[SUPPLIED ENTRIES — start]

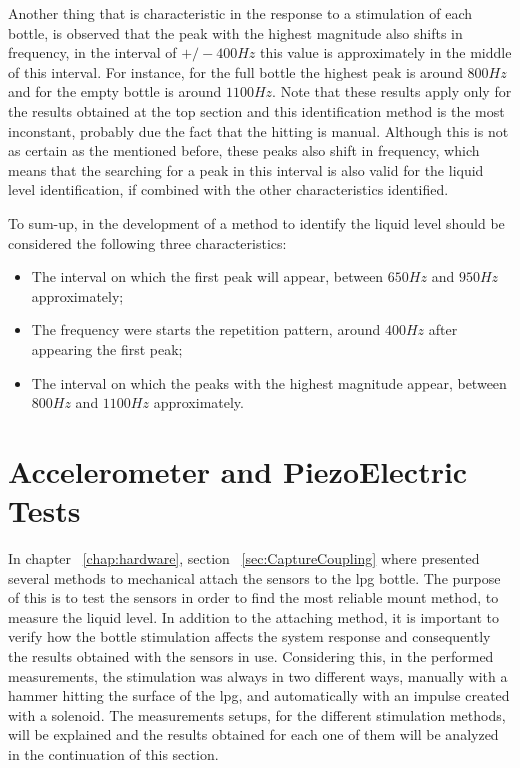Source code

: Another thing that is characteristic in the response to a stimulation of each bottle, is observed that the peak with the highest magnitude also shifts in frequency, in the interval of $+/-400Hz$ this value is approximately in the middle of this interval. For instance, for the full bottle the highest peak is around $800Hz$ and for the empty bottle is around $1100Hz$. Note that these results apply only for the results obtained at the top section and this identification method is the most inconstant, probably due the fact that the hitting is manual. Although this is not as certain as the mentioned before, these peaks also shift in frequency, which means that the searching for a peak in this interval is also valid for the liquid level identification, if combined with the other characteristics identified.

To sum-up, in the development of a method to identify the liquid level should be considered the following three characteristics:
\begin{itemize}
    \item The interval on which the first peak will appear, between $650Hz$ and $950Hz$ approximately;
    \item The frequency were starts the repetition pattern, around $400Hz$ after appearing the first peak;
    \item The interval on which the peaks with the highest magnitude appear, between $800Hz$ and $1100Hz$ approximately. 
\end{itemize}

\section{Accelerometer and PiezoElectric Tests}
In chapter ~\ref{chap:hardware}, section ~\ref{sec:CaptureCoupling} where presented several methods to mechanical attach the sensors to the \acrshort{lpg} bottle. The purpose of this is to test the sensors in order to find the most reliable mount method, to measure the liquid level. 
In addition to the attaching method, it is important to verify how the bottle stimulation affects the system response and consequently the results obtained with the sensors in use. Considering this, in the performed measurements, the stimulation was always in two different ways, manually with a hammer hitting the surface of the \acrshort{lpg}, and automatically with an impulse created with a solenoid. The measurements setups, for the different stimulation methods, will be explained and the results obtained for each one of them will be analyzed in the continuation of this section.
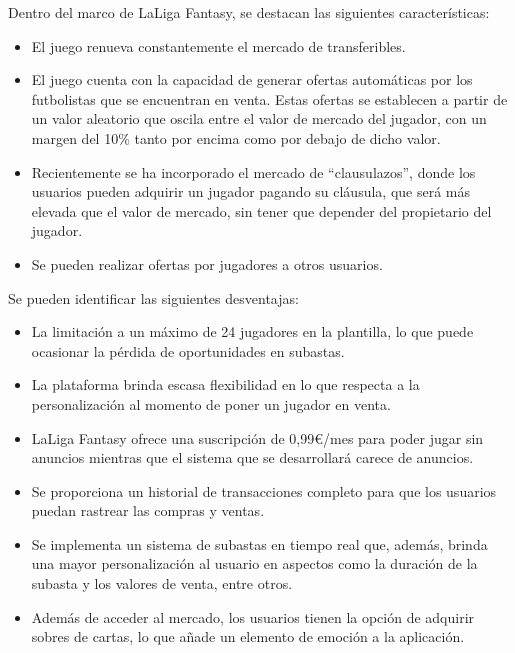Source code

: Dentro del marco de LaLiga Fantasy, se destacan las siguientes características:
\begin{itemize}
    \item El juego renueva constantemente el mercado de transferibles.
    \item El juego cuenta con la capacidad de generar ofertas automáticas por los futbolistas que se encuentran en venta. Estas ofertas se establecen a partir de un valor aleatorio que oscila entre el valor de mercado del jugador, con un margen del 10\% tanto por encima como por debajo de dicho valor.
    \item Recientemente se ha incorporado el mercado de ``clausulazos'', donde los usuarios pueden adquirir un jugador pagando su cláusula, que será más elevada que el valor de mercado, sin tener que depender del propietario del jugador.
    \item Se pueden realizar ofertas por jugadores a otros usuarios.
\end{itemize}

Se pueden identificar las siguientes desventajas:
\begin{itemize}
    \item La limitación a un máximo de 24 jugadores en la plantilla, lo que puede ocasionar la pérdida de oportunidades en subastas.
    \item La plataforma brinda escasa flexibilidad en lo que respecta a la personalización al momento de poner un jugador en venta.
\end{itemize}

\begin{itemize}
    \item LaLiga Fantasy ofrece una suscripción de 0,99€/mes para poder jugar sin anuncios mientras que el sistema que se desarrollará carece de anuncios.
    \item Se proporciona un historial de transacciones completo para que los usuarios puedan rastrear las compras y ventas.
    \item Se implementa un sistema de subastas en tiempo real que, además, brinda una mayor personalización al usuario en aspectos como la duración de la subasta y los valores de venta, entre otros.
    \item Además de acceder al mercado, los usuarios tienen la opción de adquirir sobres de cartas, lo que añade un elemento de emoción a la aplicación.
\end{itemize}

[SUPPLIED ENTRIES — finish]

**TASK PROMPT:**
Copy every record exactly, but skip the pictures.

**YOUR SOLUTION:**
Source code

: Another thing that is characteristic in the response to a stimulation of each bottle, is observed that the peak with the highest magnitude also shifts in frequency, in the interval of $+/-400Hz$ this value is approximately in the middle of this interval. For instance, for the full bottle the highest peak is around $800Hz$ and for the empty bottle is around $1100Hz$. Note that these results apply only for the results obtained at the top section and this identification method is the most inconstant, probably due the fact that the hitting is manual. Although this is not as certain as the mentioned before, these peaks also shift in frequency, which means that the searching for a peak in this interval is also valid for the liquid level identification, if combined with the other characteristics identified.

To sum-up, in the development of a method to identify the liquid level should be considered the following three characteristics:
\begin{itemize}
    \item The interval on which the first peak will appear, between $650Hz$ and $950Hz$ approximately;
    \item The frequency were starts the repetition pattern, around $400Hz$ after appearing the first peak;
    \item The interval on which the peaks with the highest magnitude appear, between $800Hz$ and $1100Hz$ approximately. 
\end{itemize}

\section{Accelerometer and PiezoElectric Tests}
In chapter ~\ref{chap:hardware}, section ~\ref{sec:CaptureCoupling} where presented several methods to mechanical attach the sensors to the \acrshort{lpg} bottle. The purpose of this is to test the sensors in order to find the most reliable mount method, to measure the liquid level. 
In addition to the attaching method, it is important to verify how the bottle stimulation affects the system response and consequently the results obtained with the sensors in use. Considering this, in the performed measurements, the stimulation was always in two different ways, manually with a hammer hitting the surface of the \acrshort{lpg}, and automatically with an impulse created with a solenoid. The measurements setups, for the different stimulation methods, will be explained and the results obtained for each one of them will be analyzed in the continuation of this section.
Source code

: Dentro del marco de LaLiga Fantasy, se destacan las siguientes características:
\begin{itemize}
    \item El juego renueva constantemente el mercado de transferibles.
    \item El juego cuenta con la capacidad de generar ofertas automáticas por los futbolistas que se encuentran en venta. Estas ofertas se establecen a partir de un valor aleatorio que oscila entre el valor de mercado del jugador, con un margen del 10\% tanto por encima como por debajo de dicho valor.
    \item Recientemente se ha incorporado el mercado de ``clausulazos'', donde los usuarios pueden adquirir un jugador pagando su cláusula, que será más elevada que el valor de mercado, sin tener que depender del propietario del jugador.
    \item Se pueden realizar ofertas por jugadores a otros usuarios.
\end{itemize}

Se pueden identificar las siguientes desventajas:
\begin{itemize}
    \item La limitación a un máximo de 24 jugadores en la plantilla, lo que puede ocasionar la pérdida de oportunidades en subastas.
    \item La plataforma brinda escasa flexibilidad en lo que respecta a la personalización al momento de poner un jugador en venta.
\end{itemize}

\begin{itemize}
    \item LaLiga Fantasy ofrece una suscripción de 0,99€/mes para poder jugar sin anuncios mientras que el sistema que se desarrollará carece de anuncios.
    \item Se proporciona un historial de transacciones completo para que los usuarios puedan rastrear las compras y ventas.
    \item Se implementa un sistema de subastas en tiempo real que, además, brinda una mayor personalización al usuario en aspectos como la duración de la subasta y los valores de venta, entre otros.
    \item Además de acceder al mercado, los usuarios tienen la opción de adquirir sobres de cartas, lo que añade un elemento de emoción a la aplicación.
\end{itemize}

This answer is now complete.